Hasidic saying: “For the unlearned old age is winter, for the learned, it is the season of harvest”
Chag Sameach Sukkot. We welcome the first of our “Pilgrimage Festivals” as it brings a sense of celebration so quickly on the heels of the High Holidays. We create our sukkot and fulfill the mitzvot associated with what was the harvest. Today, this festival is often allied with environmental issues as well as traditional celebrations of Torah, as the festival ends with Simchat Torah, and we end one cycle of Torah reading and immediately begin a new one.
The theme in many ways of this festival is harvest. The theme invites our age cohort to consider this concept as it relates our lives. We ask then, what can we harvest in our life? As many have discussed over the Holidays, time is becoming much more precious to us now. How many of us, sometime during the Holidays, began to reflect on the passage of time and thought of how much time we have left? So, as we celebrate the end of one cycle of life, Torah, and the beginning of a new one, is it any wonder that we may ask as to what we shall spiritually harvest?
Over the Holidays we taught a class that looked at the Midrash starring Honi. Part of the Midrash was around the recognition that we plant seeds by what we do in this life that bear fruit in a future that we may not see. This is a reminder that our actions do have an impact, that we do not exist as a totally isolated soul whose deeds have no impact on others. In truth, what we do in life carries with it great meaning. In a commentary on Torah by Rabbi Jonathan Sacks (z’l) he notes the study of longevity by George Valliant who speaks about all of us being “keepers of meaning”.
Let me suggest that this idea is of great importance as we reflect on Sukkot. We harvest values, beliefs, actions, attitudes, and approaches to life that in many ways were seeds planted in our souls by parents, friends, mentors and the like. Often, we are not aware of this until later in life. But think about the seeds of life you may have planted with students, friends, children, and grandchildren. Is this not another way of honoring and acknowledging the concept of l’dor v’dor: from generation to generation! In his classic book “From Age-ing to Sage-ing”, Rabbi Zalman Schachter-Shalomi echoed this theme when he wrote: “From this perspective, harvesting has a purpose that transcends personal motives. When we recount our life stories and mentor young people, we transfer the contents and meaning of our experience into the global brain, raising the overall level of our cultural environment. In this sense, harvesting helps refine all that we have done into its highest essence, so that our individual lives serve as blessings for future generations.”
There is another take on this idea of looking at the festival as a time of our own spiritual harvest: rest and renewal. As we harvest those aspects of life that bring us meaning, let us also remind our souls that this is also a time of renewal. We begin a new Torah cycle and a message for our generation can be gleaned from this is that tradition reminds us that, no matter what age we are, we are never too old to keep learning.
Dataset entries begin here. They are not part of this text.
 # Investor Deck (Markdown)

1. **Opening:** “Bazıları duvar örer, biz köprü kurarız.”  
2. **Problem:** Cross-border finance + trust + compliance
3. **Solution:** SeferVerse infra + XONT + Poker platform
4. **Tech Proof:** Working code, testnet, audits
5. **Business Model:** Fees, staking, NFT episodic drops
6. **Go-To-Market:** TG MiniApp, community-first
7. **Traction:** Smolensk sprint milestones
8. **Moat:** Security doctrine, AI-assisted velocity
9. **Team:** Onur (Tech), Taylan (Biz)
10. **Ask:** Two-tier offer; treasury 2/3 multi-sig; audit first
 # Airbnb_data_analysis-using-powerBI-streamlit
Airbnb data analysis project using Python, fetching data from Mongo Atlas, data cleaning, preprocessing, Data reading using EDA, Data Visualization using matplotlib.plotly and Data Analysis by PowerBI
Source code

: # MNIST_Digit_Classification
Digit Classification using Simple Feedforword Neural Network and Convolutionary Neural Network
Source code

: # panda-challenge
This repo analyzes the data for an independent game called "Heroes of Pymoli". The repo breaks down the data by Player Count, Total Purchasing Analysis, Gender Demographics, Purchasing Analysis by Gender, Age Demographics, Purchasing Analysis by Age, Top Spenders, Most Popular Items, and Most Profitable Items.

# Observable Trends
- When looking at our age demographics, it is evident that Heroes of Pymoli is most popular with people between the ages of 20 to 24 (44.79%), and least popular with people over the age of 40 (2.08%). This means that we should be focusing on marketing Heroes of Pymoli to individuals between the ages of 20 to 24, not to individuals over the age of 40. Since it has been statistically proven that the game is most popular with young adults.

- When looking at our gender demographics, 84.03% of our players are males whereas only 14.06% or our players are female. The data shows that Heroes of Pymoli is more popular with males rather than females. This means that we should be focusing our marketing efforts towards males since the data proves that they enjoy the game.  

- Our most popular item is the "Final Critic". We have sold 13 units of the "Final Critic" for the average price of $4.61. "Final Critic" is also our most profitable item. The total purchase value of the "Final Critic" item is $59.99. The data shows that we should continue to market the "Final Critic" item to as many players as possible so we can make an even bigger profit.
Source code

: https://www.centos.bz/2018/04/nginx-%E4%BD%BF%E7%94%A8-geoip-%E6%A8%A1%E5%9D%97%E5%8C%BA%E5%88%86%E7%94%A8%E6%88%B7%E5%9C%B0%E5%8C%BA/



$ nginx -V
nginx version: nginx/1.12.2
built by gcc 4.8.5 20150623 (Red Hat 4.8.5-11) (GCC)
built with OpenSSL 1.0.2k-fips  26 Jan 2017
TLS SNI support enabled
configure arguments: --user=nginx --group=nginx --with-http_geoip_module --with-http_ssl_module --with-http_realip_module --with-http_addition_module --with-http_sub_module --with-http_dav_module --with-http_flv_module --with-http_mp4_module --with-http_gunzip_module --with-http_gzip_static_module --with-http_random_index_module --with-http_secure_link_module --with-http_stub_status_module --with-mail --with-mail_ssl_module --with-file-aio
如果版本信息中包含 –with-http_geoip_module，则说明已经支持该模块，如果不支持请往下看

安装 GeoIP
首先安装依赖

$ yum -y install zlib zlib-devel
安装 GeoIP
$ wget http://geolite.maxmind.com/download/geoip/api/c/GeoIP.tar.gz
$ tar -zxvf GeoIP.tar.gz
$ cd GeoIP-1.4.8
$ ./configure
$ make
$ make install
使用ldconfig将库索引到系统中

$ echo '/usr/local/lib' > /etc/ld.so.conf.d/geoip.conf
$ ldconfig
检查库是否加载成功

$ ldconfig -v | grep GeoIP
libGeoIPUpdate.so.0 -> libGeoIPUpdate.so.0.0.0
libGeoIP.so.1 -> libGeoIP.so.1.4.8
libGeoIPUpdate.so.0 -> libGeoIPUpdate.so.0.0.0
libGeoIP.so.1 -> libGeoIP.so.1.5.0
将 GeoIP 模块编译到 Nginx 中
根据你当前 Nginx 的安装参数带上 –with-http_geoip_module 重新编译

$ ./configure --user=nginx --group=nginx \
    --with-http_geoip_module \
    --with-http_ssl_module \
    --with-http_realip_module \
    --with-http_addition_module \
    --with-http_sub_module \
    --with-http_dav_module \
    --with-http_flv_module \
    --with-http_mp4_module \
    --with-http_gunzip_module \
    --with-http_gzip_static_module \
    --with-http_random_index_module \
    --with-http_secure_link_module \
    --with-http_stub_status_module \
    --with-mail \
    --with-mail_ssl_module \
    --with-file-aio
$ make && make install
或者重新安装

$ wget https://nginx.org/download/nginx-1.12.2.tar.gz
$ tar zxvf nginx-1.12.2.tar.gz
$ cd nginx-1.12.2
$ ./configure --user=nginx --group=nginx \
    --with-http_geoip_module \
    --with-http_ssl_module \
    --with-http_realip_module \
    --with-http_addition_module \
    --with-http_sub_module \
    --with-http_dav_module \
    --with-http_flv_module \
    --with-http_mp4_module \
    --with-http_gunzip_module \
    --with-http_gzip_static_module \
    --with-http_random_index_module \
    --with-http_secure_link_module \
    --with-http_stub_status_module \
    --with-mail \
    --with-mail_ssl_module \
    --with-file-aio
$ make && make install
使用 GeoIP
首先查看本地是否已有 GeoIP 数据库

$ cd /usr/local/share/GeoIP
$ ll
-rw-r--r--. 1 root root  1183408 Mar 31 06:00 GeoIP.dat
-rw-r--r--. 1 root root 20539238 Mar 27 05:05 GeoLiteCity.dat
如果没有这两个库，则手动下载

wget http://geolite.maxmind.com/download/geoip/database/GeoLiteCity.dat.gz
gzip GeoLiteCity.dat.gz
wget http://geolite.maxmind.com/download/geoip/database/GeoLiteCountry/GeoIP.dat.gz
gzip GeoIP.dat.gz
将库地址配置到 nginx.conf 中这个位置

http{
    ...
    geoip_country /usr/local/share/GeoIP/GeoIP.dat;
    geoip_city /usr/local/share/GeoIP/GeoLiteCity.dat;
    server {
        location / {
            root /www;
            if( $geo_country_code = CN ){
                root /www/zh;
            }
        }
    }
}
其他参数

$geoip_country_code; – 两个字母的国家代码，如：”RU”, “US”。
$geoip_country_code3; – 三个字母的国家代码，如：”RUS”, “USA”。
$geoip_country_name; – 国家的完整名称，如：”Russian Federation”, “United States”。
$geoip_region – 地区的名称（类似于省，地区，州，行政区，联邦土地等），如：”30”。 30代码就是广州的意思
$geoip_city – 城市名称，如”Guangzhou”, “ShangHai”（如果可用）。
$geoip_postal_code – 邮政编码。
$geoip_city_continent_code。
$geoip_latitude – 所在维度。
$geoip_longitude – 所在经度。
Indeed, our life experience enhances the learning. The maxim from our tradition and prayers that Talmud Torah k’neged kulam (the study of Torah leads to it all) is an eternal call that our engagement with texts is a life-long invitation to learn, study and plant new seeds that we hope one day will be harvested.
Sadly, in the everyday world in which we live, Sukkot is all too often an afterthought, coming as it does less than a week after Yom Kippur. Yet, the message of our own spiritual harvest, the idea that how we act and what we do as “keepers of meaning” can allow us to focus on that harvest of life experience. May you, in this season, enjoy a harvest of blessings and may you continue to plant seeds of blessing, kindness and love in the coming year.
Chag Sameach Sukkot
Shabbat shalom
Rabbi Richard F Address
Rabbi Richard F. Address, D.Min, is the Founder and Director of www.jewishsacredaging.com. Rabbi Address served for over three decades on staff of the Union for Reform Judaism; first as a Regional Director and then, beginning in 1997, as Founder and Director of the URJ’s Department of Jewish Family Concerns and served as a specialist and consultant for the North American Reform Movement in the areas of family related programming. Rabbi Address was ordained from Hebrew Union College-Jewish Institute of Religion in 1972 and began his rabbinic career in Los Angeles congregations. He also served as a part time rabbi for Beth Hillel in Carmel, NJ while regional director and, after his URJ tenure, served as senior rabbi of Congregation M’kor Shalom in Cherry Hill, NJ from 2011-2014.
The longer I live the more I understand that we truly”reap what we sow”. It is a daunting realization! So much to do. So little time!